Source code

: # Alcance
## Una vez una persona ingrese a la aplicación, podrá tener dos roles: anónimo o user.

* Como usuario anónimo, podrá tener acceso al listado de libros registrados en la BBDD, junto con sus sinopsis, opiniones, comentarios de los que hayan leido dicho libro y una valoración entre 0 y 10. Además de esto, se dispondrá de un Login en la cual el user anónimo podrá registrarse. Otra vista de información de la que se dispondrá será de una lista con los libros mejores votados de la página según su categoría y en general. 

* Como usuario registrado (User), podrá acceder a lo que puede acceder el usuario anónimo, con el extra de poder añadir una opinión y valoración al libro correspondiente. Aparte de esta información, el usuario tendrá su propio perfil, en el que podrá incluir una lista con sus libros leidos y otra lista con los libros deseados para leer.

· · ·

* Your goal: Reproduce the full block of data exactly, omitting nothing.

* Answer section:
Source code

: # Alcance
## Una vez una persona ingrese a la aplicación, podrá tener dos roles: anónimo o user.

* Como usuario anónimo, podrá tener acceso al listado de libros registrados en la BBDD, junto con sus sinopsis, opiniones, comentarios de los que hayan leido dicho libro y una valoración entre 0 y 10. Además de esto, se dispondrá de un Login en la cual el user anónimo podrá registrarse. Otra vista de información de la que se dispondrá será de una lista con los libros mejores votados de la página según su categoría y en general. 

* Como usuario registrado (User), podrá acceder a lo que puede acceder el usuario anónimo, con el extra de poder añadir una opinión y valoración al libro correspondiente. Aparte de esta información, el usuario tendrá su propio perfil, en el que podrá incluir una lista con sus libros leidos y otra lista con los libros deseados para leer.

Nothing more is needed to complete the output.